Re: Sorting on a streaming dataframe

Posted by Michael Armbrust <mi...@databricks.com>.
The basic tenet of structured streaming is that a query should return the
same answer in streaming or batch mode. We support sorting in complete mode
because we have all the data and can sort it correctly and return the full
answer.  In update or append mode, sorting would only return a correct
answer if we could promise that records that sort lower are going to arrive
later (and we can't).  Therefore, it is disallowed.

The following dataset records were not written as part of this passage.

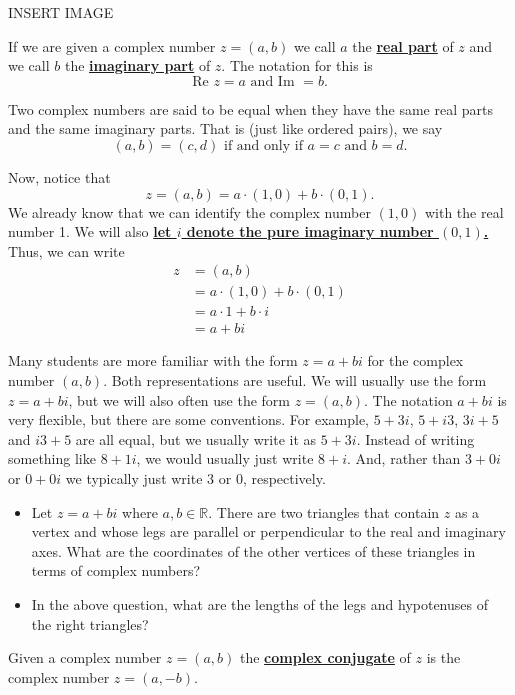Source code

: \documentclass[11pt]{article}
\newenvironment{task}
	{\begin{mdframed}[linecolor=lightgray, linewidth=3pt]\raggedright}
	{\end{mdframed}}
\renewcommand\emph[1]{\underline{\bf{#1}}} %
\theoremstyle{definition}
\begin{document}
\begin{center}
  INSERT IMAGE
\end{center}

If we are given a complex number $z=(a,b)$ we call $a$ the \emph{real part} of $z$ and we call $b$ the \emph{imaginary part} of $z$. The 
notation for this is 
\[ \text{Re }z = a \text{ and } \text{Im }=b.\]

Two complex numbers are said to be equal when they have the same real parts and the same imaginary parts. That is (just like ordered pairs), we say
\[ (a,b) = (c,d) \text{ if and only if } a=c \text{ and } b=d. \]

Now, notice that
\[ z = (a,b) = a \cdot (1,0) + b \cdot (0,1). \]
We already know that we can identify the complex number $(1,0)$ with the real number 1. We will also \emph{let $i$ denote the pure imaginary number $(0,1)$.}
Thus, we can write
\begin{align*}
 z &= (a,b)\\ 
   &= a \cdot (1,0) + b \cdot (0,1)\\
   &= a\cdot 1 + b\cdot i\\
   &= a + bi
\end{align*}

Many students are more familiar with the form $z = a + bi$ for the complex number $(a,b)$. Both representations are useful. We will usually
use the form $z = a+bi$, but we will also often use the form $z=(a,b)$. The notation $a+bi$ is very flexible, but there are some conventions. For example,
$5+3i$, $5+i3$, $3i+5$ and $i3+5$ are all equal, but we usually write it as $5+3i$. Instead of writing something like $8+1i$, we would usually 
just write $8+i$. And, rather than $3+0i$ or $0+0i$ we typically just write $3$ or $0$, respectively.

\begin{task}
  \begin{itemize}
    \item Let $z=a+bi$ where $a,b\in \mathbb{R}$. There are two triangles that contain $z$ as a vertex and whose legs are parallel or perpendicular to the real and imaginary
  axes. What are the coordinates of the other vertices of these triangles in terms of complex numbers?
  \item In the above question, what are the lengths of the legs and hypotenuses of the right triangles?
  \end{itemize}
\end{task}

Given a complex number $z=(a,b)$ the \emph{complex conjugate} of $z$ is the complex number $z=(a,-b)$.
\end{document}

If you are just looking for a unique, stable id and you are already using
kafka as the source, you could just combine the partition id and the
offset. The structured streaming connector to Kafka
<https://spark.apache.org/docs/2.2.0/structured-streaming-kafka-integration.html>
exposes both of these in the schema of the streaming DataFrame. (similarly
for kinesis you can use the shard id and sequence number)

If you need the IDs to be contiguous, then this is a somewhat fundamentally
hard problem.  I think the best we could do is add support
for monotonically_increasing_id() in streaming dataframes.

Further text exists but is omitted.